(CNSNews.com) – Since the Paris terrorist attacks on November 13, the State Department has admitted 276 Syrian refugees into the United States – 270 Sunni Muslims (97.8 percent), five (1.8 percent) described merely as “Moslem,” and one Christian (0.3 percent), according to data from the State Department Refugee Processing Center.
The Christian, a Greek Orthodox, is the only non-Muslim among the 276 Syrian refugees admitted since the deadly attacks just over a month ago.
Of the 276, 140 are male, 136 are female; 71 (25.7 percent) are men between the ages of 14 and 50, while 64 (23.1 percent) are women across that age group.
Another 127 (46 percent) are children aged under 14, of whom 63 are boys and 64 are girls.
The attack in Paris, which was claimed by the Islamic State of Iraq and Syria (ISIS/ISIL), stoked fresh fears that terrorists may be entering Western nations posing as refugees – as occurred in the case of at least two of the Paris terrorists, according to police investigators.
That prompted a contentious debate over the admission of Syrian refugees into the U.S., where President Obama plans to resettle 10,000 during fiscal year 2016.
Of that target figure, 567 Syrian refugees have as of Monday been admitted since FY2016 began on October 1.
They comprise 556 (98 percent) Sunni Muslims, five “Moslems,” and six Christians – three Catholics, one Orthodox, one Greek Orthodox and one simply described as “Christian.”
(Muslims in Syria defined at neither Sunni nor Shia include groups viewed by the mainstream sects as heretical or deviant, such as Allawites and Ismailis.)
According to Refugee Processing Center data, 143 of the 567 (25.2 percent) admitted since Oct. 1 are men aged between 14 and 50; 126 (22.2 percent) are women aged 14-50; 270 (47.6 percent) are children, of whom 141 are boys and 129 are girls; and 28 (4.9 percent) are older than 50, of whom 14 are men and 14 are women.
Since the Syrian civil war began in March 2011, a total of 2,440 Syrian refugees have been admitted into the U.S. Of those, 2,275 (93.2 percent) were Sunni Muslims, an additional 65 were “Moslem” and 13 were Shia.
Only 54 (2.2 percent) were Christian (including five Orthodox, four Catholics and one Greek Orthodox).

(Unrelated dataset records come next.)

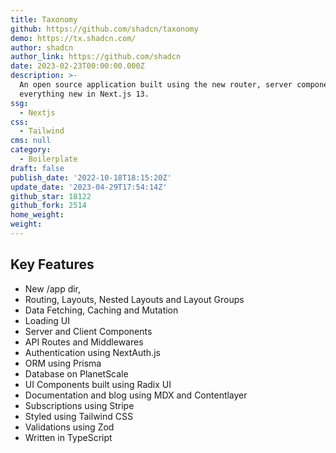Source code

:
 ```yaml
---
title: Taxonomy
github: https://github.com/shadcn/taxonomy
demo: https://tx.shadcn.com/
author: shadcn
author_link: https://github.com/shadcn
date: 2023-02-23T00:00:00.000Z
description: >-
  An open source application built using the new router, server components and
  everything new in Next.js 13.
ssg:
  - Nextjs
css:
  - Tailwind
cms: null
category:
  - Boilerplate
draft: false
publish_date: '2022-10-18T18:15:20Z'
update_date: '2023-04-29T17:54:14Z'
github_star: 18122
github_fork: 2514
home_weight: 
weight: 
---
```


## Key Features

- New /app dir,
- Routing, Layouts, Nested Layouts and Layout Groups
- Data Fetching, Caching and Mutation
- Loading UI
- Server and Client Components
- API Routes and Middlewares
- Authentication using NextAuth.js
- ORM using Prisma
- Database on PlanetScale
- UI Components built using Radix UI
- Documentation and blog using MDX and Contentlayer
- Subscriptions using Stripe
- Styled using Tailwind CSS
- Validations using Zod
- Written in TypeScript
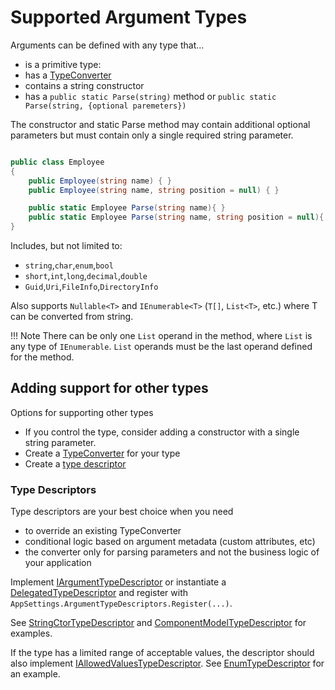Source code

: # Supported Argument Types

Arguments can be defined with any type that...

* is a primitive type: 
* has a [TypeConverter](https://docs.microsoft.com/en-us/dotnet/api/system.componentmodel.typeconverter)
* contains a string constructor
* has a `public static Parse(string)` method or `public static Parse(string, {optional paremeters})`
  
The constructor and static Parse method may contain additional optional parameters but must contain only a single required string parameter.

``` c#

public class Employee
{
    public Employee(string name) { }
    public Employee(string name, string position = null) { }

    public static Employee Parse(string name){ }
    public static Employee Parse(string name, string position = null){ }
}

```

Includes, but not limited to:

- `string`,`char`,`enum`,`bool`
- `short`,`int`,`long`,`decimal`,`double`
- `Guid`,`Uri`,`FileInfo`,`DirectoryInfo`

Also supports `Nullable<T>` and `IEnumerable<T>` (`T[]`, `List<T>`, etc.) where T can be converted from string.

!!! Note 
    There can be only one `List` operand in the method, where `List` is any type of `IEnumerable`. 
    `List` operands must be the last operand defined for the method.

## Adding support for other types

Options for supporting other types

* If you control the type, consider adding a constructor with a single string parameter.
* Create a [TypeConverter](https://docs.microsoft.com/en-us/dotnet/api/system.componentmodel.typeconverter?view=netframework-4.8) for your type
* Create a [type descriptor](#type-descriptors)

### Type Descriptors

Type descriptors are your best choice when you need 

- to override an existing TypeConverter
- conditional logic based on argument metadata (custom attributes, etc)
- the converter only for parsing parameters and not the business logic of your application

Implement [IArgumentTypeDescriptor](https://github.com/bilal-fazlani/commanddotnet/blob/master/CommandDotNet/TypeDescriptors/IArgumentTypeDescriptor.cs) or instantiate a [DelegatedTypeDescriptor<T>](https://github.com/bilal-fazlani/commanddotnet/blob/master/CommandDotNet/TypeDescriptors/DelegatedTypeDescriptor.cs) and register with `AppSettings.ArgumentTypeDescriptors.Register(...)`.

See [StringCtorTypeDescriptor](https://github.com/bilal-fazlani/commanddotnet/blob/master/CommandDotNet/TypeDescriptors/StringCtorTypeDescriptor.cs) and [ComponentModelTypeDescriptor](https://github.com/bilal-fazlani/commanddotnet/blob/master/CommandDotNet/TypeDescriptors/ComponentModelTypeDescriptor.cs) for examples.

If the type has a limited range of acceptable values, the descriptor should also implement [IAllowedValuesTypeDescriptor](https://github.com/bilal-fazlani/commanddotnet/blob/master/CommandDotNet/TypeDescriptors/IAllowedValuesTypeDescriptor.cs).  See [EnumTypeDescriptor](https://github.com/bilal-fazlani/commanddotnet/blob/master/CommandDotNet/TypeDescriptors/EnumTypeDescriptor.cs) for an example.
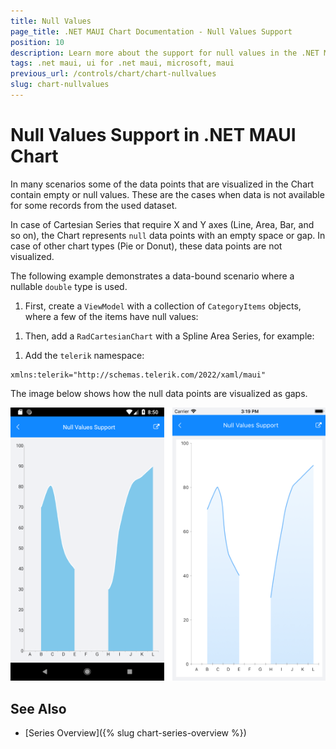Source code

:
 ```yaml
---
title: Null Values
page_title: .NET MAUI Chart Documentation - Null Values Support
position: 10
description: Learn more about the support for null values in the .NET MAUI Chart by Telerik.
tags: .net maui, ui for .net maui, microsoft, maui
previous_url: /controls/chart/chart-nullvalues
slug: chart-nullvalues
---
```


# Null Values Support in .NET MAUI Chart

In many scenarios some of the data points that are visualized in the Chart contain empty or null values. These are the cases when data is not available for some records from the used dataset.

In case of Cartesian Series that require X and Y axes (Line, Area, Bar, and so on), the Chart represents `null` data points with an empty space or gap. In case of other chart types (Pie or Donut), these data points are not visualized.

The following example demonstrates a data-bound scenario where a nullable `double` type is used.

1. First, create a `ViewModel` with a collection of `CategoryItems` objects, where a few of the items have null values:

 <snippet id='chart-nullvalues-viewmodel'/>


1. Then, add a `RadCartesianChart` with a Spline Area Series, for example:

 <snippet id='chart-nullvalues-xaml'/>

 1. Add the `telerik` namespace:

 ```XAML
xmlns:telerik="http://schemas.telerik.com/2022/xaml/maui" 
 ```

The image below shows how the null data points are visualized as gaps.

![CartesianChart NullValues](images/chart-nullvalues.png)

## See Also

- [Series Overview]({% slug chart-series-overview %})
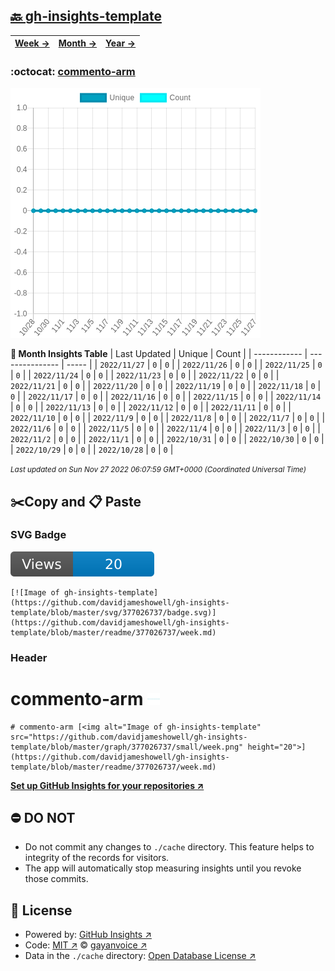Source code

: ## [🔙 gh-insights-template](https://github.com/davidjameshowell/gh-insights-template)
| [**Week →**](https://github.com/davidjameshowell/gh-insights-template/blob/master/readme/377026737/week.md) | [**Month →**](https://github.com/davidjameshowell/gh-insights-template/blob/master/readme/377026737/month.md) | [**Year →**](https://github.com/davidjameshowell/gh-insights-template/blob/master/readme/377026737/year.md) |
 | ------------ | --------------- | ----- |

### :octocat: [commento-arm](https://github.com/davidjameshowell/commento-arm)
![Image of gh-insights-template](https://github.com/davidjameshowell/gh-insights-template/blob/master/graph/377026737/large/month.png)

**:calendar: Month Insights Table**
| Last Updated | Unique | Count |
 | ------------ | --------------- | ----- |
 | `2022/11/27` |  `0` | `0` |
 | `2022/11/26` |  `0` | `0` |
 | `2022/11/25` |  `0` | `0` |
 | `2022/11/24` |  `0` | `0` |
 | `2022/11/23` |  `0` | `0` |
 | `2022/11/22` |  `0` | `0` |
 | `2022/11/21` |  `0` | `0` |
 | `2022/11/20` |  `0` | `0` |
 | `2022/11/19` |  `0` | `0` |
 | `2022/11/18` |  `0` | `0` |
 | `2022/11/17` |  `0` | `0` |
 | `2022/11/16` |  `0` | `0` |
 | `2022/11/15` |  `0` | `0` |
 | `2022/11/14` |  `0` | `0` |
 | `2022/11/13` |  `0` | `0` |
 | `2022/11/12` |  `0` | `0` |
 | `2022/11/11` |  `0` | `0` |
 | `2022/11/10` |  `0` | `0` |
 | `2022/11/9` |  `0` | `0` |
 | `2022/11/8` |  `0` | `0` |
 | `2022/11/7` |  `0` | `0` |
 | `2022/11/6` |  `0` | `0` |
 | `2022/11/5` |  `0` | `0` |
 | `2022/11/4` |  `0` | `0` |
 | `2022/11/3` |  `0` | `0` |
 | `2022/11/2` |  `0` | `0` |
 | `2022/11/1` |  `0` | `0` |
 | `2022/10/31` |  `0` | `0` |
 | `2022/10/30` |  `0` | `0` |
 | `2022/10/29` |  `0` | `0` |
 | `2022/10/28` |  `0` | `0` |

<small><i>Last updated on Sun Nov 27 2022 06:07:59 GMT+0000 (Coordinated Universal Time)</i></small>

## ✂️Copy and 📋 Paste
### SVG Badge
[![Image of gh-insights-template](https://github.com/davidjameshowell/gh-insights-template/blob/master/svg/377026737/badge.svg)](https://github.com/davidjameshowell/gh-insights-template/blob/master/readme/377026737/week.md)
```readme
[![Image of gh-insights-template](https://github.com/davidjameshowell/gh-insights-template/blob/master/svg/377026737/badge.svg)](https://github.com/davidjameshowell/gh-insights-template/blob/master/readme/377026737/week.md)
```
### Header
# commento-arm [<img alt="Image of gh-insights-template" src="https://github.com/davidjameshowell/gh-insights-template/blob/master/graph/377026737/small/week.png" height="20">](https://github.com/davidjameshowell/gh-insights-template/blob/master/readme/377026737/week.md)
```readme
# commento-arm [<img alt="Image of gh-insights-template" src="https://github.com/davidjameshowell/gh-insights-template/blob/master/graph/377026737/small/week.png" height="20">](https://github.com/davidjameshowell/gh-insights-template/blob/master/readme/377026737/week.md)
```
[**Set up GitHub Insights for your repositories ↗️**](https://github.com/gayanvoice/github-insights)
## ⛔ DO NOT
- Do not commit any changes to `./cache` directory. This feature helps to integrity of the records for visitors.
- The app will automatically stop measuring insights until you revoke those commits.
## 📄 License
- Powered by: [GitHub Insights ↗️](https://github.com/gayanvoice/github-insights)
- Code: [MIT ↗️](./LICENSE) © [gayanvoice ↗️](https://github.com/gayanvoice)
- Data in the `./cache` directory: [Open Database License ↗️](https://opendatacommons.org/licenses/odbl/1-0/)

In contrast, an estimated 10 percent of the Syrian population are Christians.
The remaining religious breakdown of Syrian refugees admitted to the U.S. since the start of the conflict is eight Jehovah’s Witnesses, six Zoroastrians, three atheists, two Baha’i, one Yazidi, seven “no religion” and six “other religion.”
Of the total 2,440 Syrian refugees admitted since March 2011, 665 (27.2 percent) are men aged between 14 and 50.
Meanwhile, lawmakers concerned about Obama’s refugee settlement policies want to curtail his powers.
On Friday, Sens. Richard Shelby (R-Ala.) and Jeff Sessions (R-Ala.), chairmen of subcommittees on the Senate Appropriations and Judiciary Committees, called for language to be included in the $1.1 trillion omnibus spending bill withholding funding for refugee resettlement until Congress – in a joint resolution – authorizes refugee resettlement, and ends the president’s unilateral power to decide on the matter.
“Congress must cancel the president’s blank refugee check and put Congress back in charge of the program,” they said in a statement. “We cannot allow the president to unilaterally decide how many refugees he wishes to admit, nor continue to force taxpayers to pick up the tab for the tens of billions of unpaid-for welfare and entitlement costs.”